Disk Encryption Neglected On NHS Dumfries and Galloway USB Memory Sticks.

The newspaper Scotland on Sunday broke the story that the NHS Dumfries and Galloway has lost two USB flash drives with information on patients.  The memory sticks in question did not feature disk encryption that would have ensured information security.  And, the breach was only made public because Scotland on Sunday filed a Freedom of Information request.


In a sign that muckraking works wonders, the health authority has modified their procedures.  And yet, there’s something of a rushed feel to them, and I think the NHS honchos may not have consulted information security experts.  According to The Herald, “new guidelines are now being implemented concerning the use of USB storage devices, and all information on the sticks must be encrypted or password protected to make it impossible for others to use the data” at NHS Dumfries and Galloway.


The use of encryption is highly recommended when dealing with sensitive data.  But, as a number of cases have shown in the past—and in the UK alone—password protection in of itself is not really protection.  Indeed, I would have thought this was already common knowledge among UK residents, what with the number of potentially disastrous data breaches that have littered 2008.


It should be pointed out that the above guidelines will also apply to any laptop and desktop computers…but only in areas accessible by the public (i.e., non?NHS employees).  Again, this seems to indicate that an expert in the area of information security was not consulted.  Or, at least, an expert with adequate levels of paranoia.


Here’s my twist: the loss of the two USB devices was perpetrated by NHS staff.  So, why would you only protect data devices that are accessible by the public?  I mean, it makes sense to protect those, yes; but I’d say it makes even more sense to protect any devices handled by staff.  It’s not the non?NHS people that are actively stealing these devices…it’s the NHS staff that’s actively losing them (which is not the same as deliberately losing them).  This is clearly a case where the staff need to be protected from themselves.

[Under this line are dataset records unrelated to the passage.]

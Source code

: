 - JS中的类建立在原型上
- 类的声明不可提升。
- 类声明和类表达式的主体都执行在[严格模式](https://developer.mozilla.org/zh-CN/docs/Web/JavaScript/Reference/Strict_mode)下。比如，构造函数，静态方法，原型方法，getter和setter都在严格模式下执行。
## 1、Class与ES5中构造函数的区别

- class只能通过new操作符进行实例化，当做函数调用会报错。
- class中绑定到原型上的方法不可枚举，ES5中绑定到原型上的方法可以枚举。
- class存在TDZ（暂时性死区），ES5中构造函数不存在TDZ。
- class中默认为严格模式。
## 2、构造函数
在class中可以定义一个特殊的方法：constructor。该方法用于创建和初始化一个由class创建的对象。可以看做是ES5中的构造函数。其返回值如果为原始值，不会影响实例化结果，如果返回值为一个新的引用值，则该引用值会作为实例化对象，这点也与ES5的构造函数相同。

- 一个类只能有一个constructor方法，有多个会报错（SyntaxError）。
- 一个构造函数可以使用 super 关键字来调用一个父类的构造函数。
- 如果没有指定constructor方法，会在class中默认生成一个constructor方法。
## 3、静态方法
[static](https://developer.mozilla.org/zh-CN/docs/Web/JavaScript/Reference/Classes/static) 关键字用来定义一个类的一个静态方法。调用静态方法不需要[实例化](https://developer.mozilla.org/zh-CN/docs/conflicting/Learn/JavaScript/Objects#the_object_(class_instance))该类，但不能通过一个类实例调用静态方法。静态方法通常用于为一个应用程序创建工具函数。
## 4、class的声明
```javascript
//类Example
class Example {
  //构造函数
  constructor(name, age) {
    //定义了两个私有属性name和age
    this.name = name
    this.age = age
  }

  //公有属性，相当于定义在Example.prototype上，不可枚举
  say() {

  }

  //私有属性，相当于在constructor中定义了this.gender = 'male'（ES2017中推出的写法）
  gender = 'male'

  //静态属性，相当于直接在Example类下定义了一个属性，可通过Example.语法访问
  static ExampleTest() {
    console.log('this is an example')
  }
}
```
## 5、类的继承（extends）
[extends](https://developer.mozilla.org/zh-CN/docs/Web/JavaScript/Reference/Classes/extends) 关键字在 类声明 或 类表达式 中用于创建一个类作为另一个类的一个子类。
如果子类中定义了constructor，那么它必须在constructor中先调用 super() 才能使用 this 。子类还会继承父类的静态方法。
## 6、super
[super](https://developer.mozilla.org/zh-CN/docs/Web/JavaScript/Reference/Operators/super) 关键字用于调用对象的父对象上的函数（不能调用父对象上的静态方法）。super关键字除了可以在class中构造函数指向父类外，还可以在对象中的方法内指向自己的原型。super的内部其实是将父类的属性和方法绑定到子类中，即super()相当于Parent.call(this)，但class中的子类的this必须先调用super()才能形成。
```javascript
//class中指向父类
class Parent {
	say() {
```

A security consultant worth his mettle would probably have scouted out the physical environment before making his or her recommendations.  A computer, be it a desktop or a laptop, that is in a restricted area may not need full disk encryption to protect the devices’ hard drives—but only if that same restricted area happens to have barred windows.  If the “restricted area” happens to be on the ground floor, facing a dark alley, and has unbarred windows, making it a restricted area on paper only, I’d say it’d be a good idea to either further restrict the area by securing the windows or ensuring that the hard drives of the computers are encrypted.  The latter won’t stop a burglary but it will astronomically lessen the chances of a data breach.